▸ EXERCISE PROMPT:
Write out the entire listing below exactly as it appears, minus any pictures.

▸ SUPPLIED ENTRIES:
= = = = =

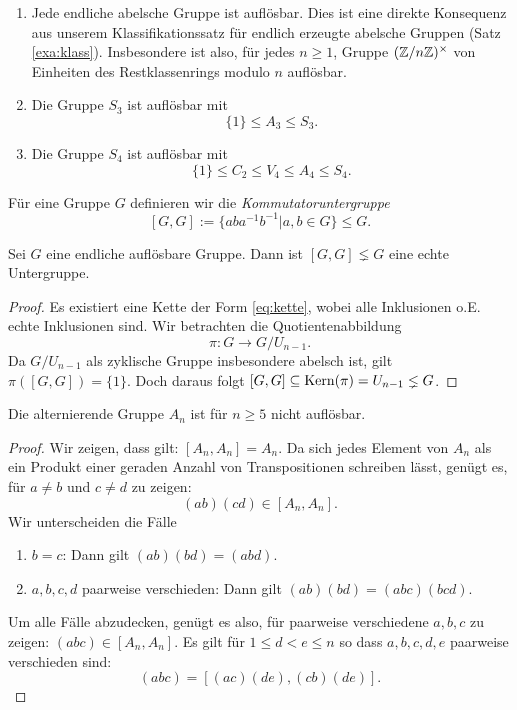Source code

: \documentclass{book}
\begin{document}
\begin{exas}
    \label{exas:auflösbar}
    \begin{enumerate}
        \item Jede endliche abelsche Gruppe ist auflösbar. Dies ist eine
            direkte Konsequenz aus unserem Klassifikationssatz für endlich
            erzeugte abelsche Gruppen (Satz \ref{exa:klass}). Insbesondere ist
            also, für jedes $n \ge 1$, Gruppe $(\mathbb{Z}/n\mathbb{Z})^{\times}$ von
            Einheiten des Restklassenrings modulo $n$ auflösbar. 
        \item Die Gruppe $S_3$ ist auflösbar mit
            \[
                \{1\} \le A_3 \le S_3.
            \]
        \item Die Gruppe $S_4$ ist auflösbar mit
            \[
                \{1\} \le C_2 \le V_4 \le A_4 \le S_4.
            \]
    \end{enumerate}
\end{exas}

Für eine Gruppe $G$ definieren wir die {\em Kommutatoruntergruppe}
\[
    [G,G] := \{aba^{-1}b^{-1} | a,b \in G\} \le G. 
\]

\begin{lem}
    \label{lem:auf}
    Sei $G$ eine endliche auflösbare Gruppe. Dann ist $[G,G] \lneq G$ eine
    echte Untergruppe. 
\end{lem}
\begin{proof}
    Es existiert eine Kette der Form \eqref{eq:kette}, wobei alle Inklusionen
    o.E. echte Inklusionen sind. Wir betrachten die Quotientenabbildung
    \[
        \pi: G \to G/U_{n-1}.
    \]
    Da $G/U_{n-1}$ als zyklische Gruppe insbesondere abelsch ist, gilt $\pi([G,G])
    = \{1\}$. Doch daraus folgt $[G,G] \subseteq \operatorname{Kern}(\pi) = U_{n-1} \lneq G$. 
\end{proof}

\begin{thm}
    \label{thm:annot}
    Die alternierende Gruppe $A_n$ ist für $n \ge 5$ nicht auflösbar. 
\end{thm}
\begin{proof}
    Wir zeigen, dass gilt: $[A_n,A_n] = A_n$. Da sich jedes Element von $A_n$
    als ein Produkt einer geraden Anzahl von Transpositionen schreiben lässt,
    genügt es, für $a \neq b$ und $c \neq d$ zu zeigen:
    \[
        (ab)(cd) \in [A_n,A_n].
    \]
    Wir unterscheiden die Fälle
    \begin{enumerate}[label= \arabic *.]
        \item $b = c$: Dann gilt $(ab)(bd) = (abd)$. 
        \item $a,b,c,d$ paarweise verschieden: Dann gilt $(ab)(bd) = (abc)(bcd)$. 
    \end{enumerate}
    Um alle Fälle abzudecken, genügt es also, für paarweise verschiedene $a,b,c$
    zu zeigen: $(abc) \in [A_n,A_n]$. Es gilt für $1 \le d < e \le n$ so dass
    $a,b,c,d,e$ paarweise verschieden sind: 
    \[
        (abc) = [(ac)(de),(cb)(de)].
    \]
\end{proof}
\end{document}
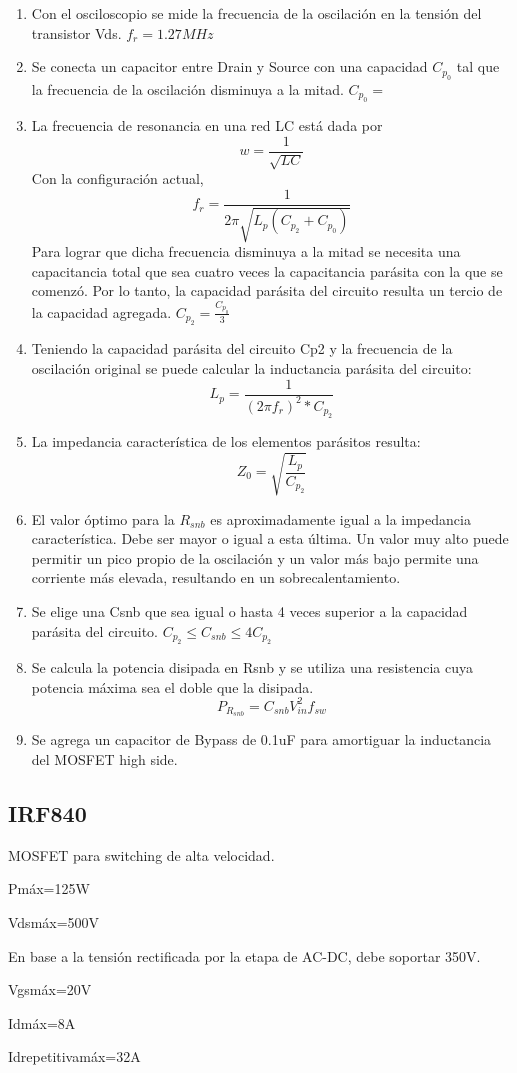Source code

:\begin{enumerate}
    \item Con el osciloscopio se mide la frecuencia de la oscilación en la tensión del transistor Vds. $f_{r}=1.27MHz$ %
    \item Se conecta un capacitor entre Drain y Source con una capacidad $C_{p_{0}}$ tal que la frecuencia de la oscilación disminuya a la mitad. $C_{p_{0}}=$
    \item La frecuencia de resonancia en una red LC está dada por
    $$ w=\frac{1}{\sqrt{LC}} $$
    Con la configuración actual, 
    $$ f_{r}=\frac{1}{2\pi\sqrt{L_{p}(C_{p_{2}}+C_{p_{0}})}} $$
    Para lograr que dicha frecuencia disminuya a la mitad se necesita una capacitancia total que sea cuatro veces la capacitancia parásita con la que se comenzó.
    Por lo tanto, la capacidad parásita del circuito resulta un tercio de la capacidad agregada. $C_{p_{2}} = \frac{C_{p_{0}}}{3}$
    \item Teniendo la capacidad parásita del circuito Cp2 y la frecuencia de la oscilación original se puede calcular la inductancia parásita del circuito:
    $$ L_{p}=\frac{1}{(2\pi f_{r})^{2}*C_{p_{2}}} $$
    \item La impedancia característica de los elementos parásitos resulta:
    $$ Z_{0}=\sqrt{\frac{L_p}{C_{p_2}}} $$
    \item El valor óptimo para la $R_{snb}$ es aproximadamente igual a la impedancia característica. Debe ser mayor o igual a esta última. Un valor muy alto puede permitir un pico propio de la oscilación y un valor más bajo permite una corriente más elevada, resultando en un sobrecalentamiento.
    \item Se elige una Csnb que sea igual o hasta 4 veces superior a la capacidad parásita del circuito. $C_{p_2}\leq C_{snb}\leq 4C_{p_2}$
    \item Se calcula la potencia disipada en Rsnb y se utiliza una resistencia cuya potencia máxima sea el doble que la disipada.
    $$ P_{R_{snb}}=C_{snb}V_{in}^2f_{sw} $$
    \item Se agrega un capacitor de Bypass de 0.1uF para amortiguar la inductancia del MOSFET high side.     
\end{enumerate}


\subsection{IRF840}

MOSFET para switching de alta velocidad. 

Pmáx=125W

Vdsmáx=500V

En base a la tensión rectificada por la etapa de AC-DC, debe soportar 350V. 

Vgsmáx=20V
 
Idmáx=8A

Idrepetitivamáx=32A
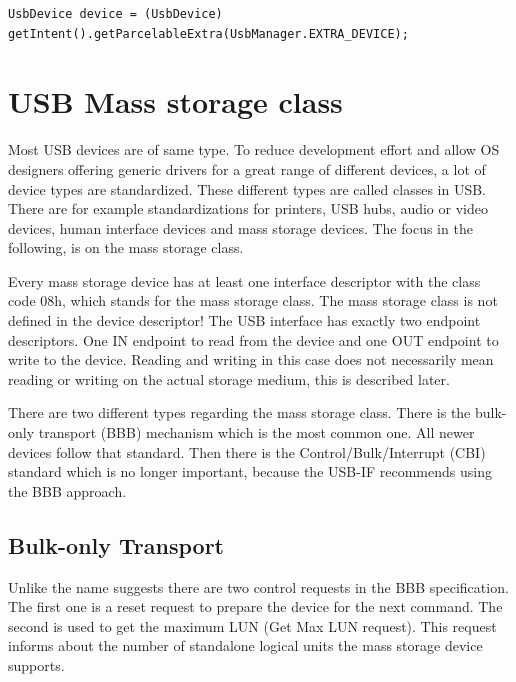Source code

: \lstset{language=Java}
\begin{lstlisting}[caption={Accessing the UsbDevice in the Activity, compare to: \cite{android_usb_host}}, label=listing:access_usb_dev_activity]
UsbDevice device = (UsbDevice) getIntent().getParcelableExtra(UsbManager.EXTRA_DEVICE);
\end{lstlisting}

\chapter{USB Mass storage class}

Most USB devices are of same type. To reduce development effort and allow OS designers offering generic drivers for a great range of different devices, a lot of device types are standardized. These different types are called classes in USB. There are for example standardizations for printers, USB hubs, audio or video devices, human interface devices and mass storage devices\cite{usb_classes}. The focus in the following, is on the mass storage class.

Every mass storage device has at least one interface descriptor with the class code 08h, which stands for the mass storage class. The mass storage class is not defined in the device descriptor! The USB interface has exactly two endpoint descriptors. One IN endpoint to read from the device and one OUT endpoint to write to the device\cite{usb_ms_jan}. Reading and writing in this case does not necessarily mean reading or writing on the actual storage medium, this is described later.

There are two different types regarding the mass storage class. There is the bulk-only transport (BBB) mechanism which is the most common one. All newer devices follow that standard. Then there is the Control/Bulk/Interrupt (CBI) standard which is no longer important, because the USB-IF recommends using the BBB approach\cite{usb_ms_jan}.

\section{Bulk-only Transport}

Unlike the name suggests there are two control requests in the BBB specification. The first one is a reset request to prepare the device for the next command. The second is used to get the maximum LUN (Get Max LUN request). This request informs about the number of standalone logical units the mass storage device supports\cite{usb_ms_jan}.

= = = = =

▸ OUTPUT FOR THIS EXERCISE:
Source code

: \documentclass{book}
\begin{document}
\begin{exas}
    \label{exas:auflösbar}
    \begin{enumerate}
        \item Jede endliche abelsche Gruppe ist auflösbar. Dies ist eine
            direkte Konsequenz aus unserem Klassifikationssatz für endlich
            erzeugte abelsche Gruppen (Satz \ref{exa:klass}). Insbesondere ist
            also, für jedes $n \ge 1$, Gruppe $(\mathbb{Z}/n\mathbb{Z})^{\times}$ von
            Einheiten des Restklassenrings modulo $n$ auflösbar. 
        \item Die Gruppe $S_3$ ist auflösbar mit
            \[
                \{1\} \le A_3 \le S_3.
            \]
        \item Die Gruppe $S_4$ ist auflösbar mit
            \[
                \{1\} \le C_2 \le V_4 \le A_4 \le S_4.
            \]
    \end{enumerate}
\end{exas}

Für eine Gruppe $G$ definieren wir die {\em Kommutatoruntergruppe}
\[
    [G,G] := \{aba^{-1}b^{-1} | a,b \in G\} \le G. 
\]

\begin{lem}
    \label{lem:auf}
    Sei $G$ eine endliche auflösbare Gruppe. Dann ist $[G,G] \lneq G$ eine
    echte Untergruppe. 
\end{lem}
\begin{proof}
    Es existiert eine Kette der Form \eqref{eq:kette}, wobei alle Inklusionen
    o.E. echte Inklusionen sind. Wir betrachten die Quotientenabbildung
    \[
        \pi: G \to G/U_{n-1}.
    \]
    Da $G/U_{n-1}$ als zyklische Gruppe insbesondere abelsch ist, gilt $\pi([G,G])
    = \{1\}$. Doch daraus folgt $[G,G] \subseteq \operatorname{Kern}(\pi) = U_{n-1} \lneq G$. 
\end{proof}

\begin{thm}
    \label{thm:annot}
    Die alternierende Gruppe $A_n$ ist für $n \ge 5$ nicht auflösbar. 
\end{thm}
\begin{proof}
    Wir zeigen, dass gilt: $[A_n,A_n] = A_n$. Da sich jedes Element von $A_n$
    als ein Produkt einer geraden Anzahl von Transpositionen schreiben lässt,
    genügt es, für $a \neq b$ und $c \neq d$ zu zeigen:
    \[
        (ab)(cd) \in [A_n,A_n].
    \]
    Wir unterscheiden die Fälle
    \begin{enumerate}[label= \arabic *.]
        \item $b = c$: Dann gilt $(ab)(bd) = (abd)$. 
        \item $a,b,c,d$ paarweise verschieden: Dann gilt $(ab)(bd) = (abc)(bcd)$. 
    \end{enumerate}
    Um alle Fälle abzudecken, genügt es also, für paarweise verschiedene $a,b,c$
    zu zeigen: $(abc) \in [A_n,A_n]$. Es gilt für $1 \le d < e \le n$ so dass
    $a,b,c,d,e$ paarweise verschieden sind: 
    \[
        (abc) = [(ac)(de),(cb)(de)].
    \]
\end{proof}
\end{document}
Source code

:\begin{enumerate}
    \item Con el osciloscopio se mide la frecuencia de la oscilación en la tensión del transistor Vds. $f_{r}=1.27MHz$ %
    \item Se conecta un capacitor entre Drain y Source con una capacidad $C_{p_{0}}$ tal que la frecuencia de la oscilación disminuya a la mitad. $C_{p_{0}}=$
    \item La frecuencia de resonancia en una red LC está dada por
    $$ w=\frac{1}{\sqrt{LC}} $$
    Con la configuración actual, 
    $$ f_{r}=\frac{1}{2\pi\sqrt{L_{p}(C_{p_{2}}+C_{p_{0}})}} $$
    Para lograr que dicha frecuencia disminuya a la mitad se necesita una capacitancia total que sea cuatro veces la capacitancia parásita con la que se comenzó.
    Por lo tanto, la capacidad parásita del circuito resulta un tercio de la capacidad agregada. $C_{p_{2}} = \frac{C_{p_{0}}}{3}$
    \item Teniendo la capacidad parásita del circuito Cp2 y la frecuencia de la oscilación original se puede calcular la inductancia parásita del circuito:
    $$ L_{p}=\frac{1}{(2\pi f_{r})^{2}*C_{p_{2}}} $$
    \item La impedancia característica de los elementos parásitos resulta:
    $$ Z_{0}=\sqrt{\frac{L_p}{C_{p_2}}} $$
    \item El valor óptimo para la $R_{snb}$ es aproximadamente igual a la impedancia característica. Debe ser mayor o igual a esta última. Un valor muy alto puede permitir un pico propio de la oscilación y un valor más bajo permite una corriente más elevada, resultando en un sobrecalentamiento.
    \item Se elige una Csnb que sea igual o hasta 4 veces superior a la capacidad parásita del circuito. $C_{p_2}\leq C_{snb}\leq 4C_{p_2}$
    \item Se calcula la potencia disipada en Rsnb y se utiliza una resistencia cuya potencia máxima sea el doble que la disipada.
    $$ P_{R_{snb}}=C_{snb}V_{in}^2f_{sw} $$
    \item Se agrega un capacitor de Bypass de 0.1uF para amortiguar la inductancia del MOSFET high side.     
\end{enumerate}


\subsection{IRF840}

MOSFET para switching de alta velocidad. 

Pmáx=125W

Vdsmáx=500V

En base a la tensión rectificada por la etapa de AC-DC, debe soportar 350V. 

Vgsmáx=20V
 
Idmáx=8A

Idrepetitivamáx=32A
Source code

: \lstset{language=Java}
\begin{lstlisting}[caption={Accessing the UsbDevice in the Activity, compare to: \cite{android_usb_host}}, label=listing:access_usb_dev_activity]
UsbDevice device = (UsbDevice) getIntent().getParcelableExtra(UsbManager.EXTRA_DEVICE);
\end{lstlisting}

\chapter{USB Mass storage class}

Most USB devices are of same type. To reduce development effort and allow OS designers offering generic drivers for a great range of different devices, a lot of device types are standardized. These different types are called classes in USB. There are for example standardizations for printers, USB hubs, audio or video devices, human interface devices and mass storage devices\cite{usb_classes}. The focus in the following, is on the mass storage class.

Every mass storage device has at least one interface descriptor with the class code 08h, which stands for the mass storage class. The mass storage class is not defined in the device descriptor! The USB interface has exactly two endpoint descriptors. One IN endpoint to read from the device and one OUT endpoint to write to the device\cite{usb_ms_jan}. Reading and writing in this case does not necessarily mean reading or writing on the actual storage medium, this is described later.

There are two different types regarding the mass storage class. There is the bulk-only transport (BBB) mechanism which is the most common one. All newer devices follow that standard. Then there is the Control/Bulk/Interrupt (CBI) standard which is no longer important, because the USB-IF recommends using the BBB approach\cite{usb_ms_jan}.

\section{Bulk-only Transport}

Unlike the name suggests there are two control requests in the BBB specification. The first one is a reset request to prepare the device for the next command. The second is used to get the maximum LUN (Get Max LUN request). This request informs about the number of standalone logical units the mass storage device supports\cite{usb_ms_jan}.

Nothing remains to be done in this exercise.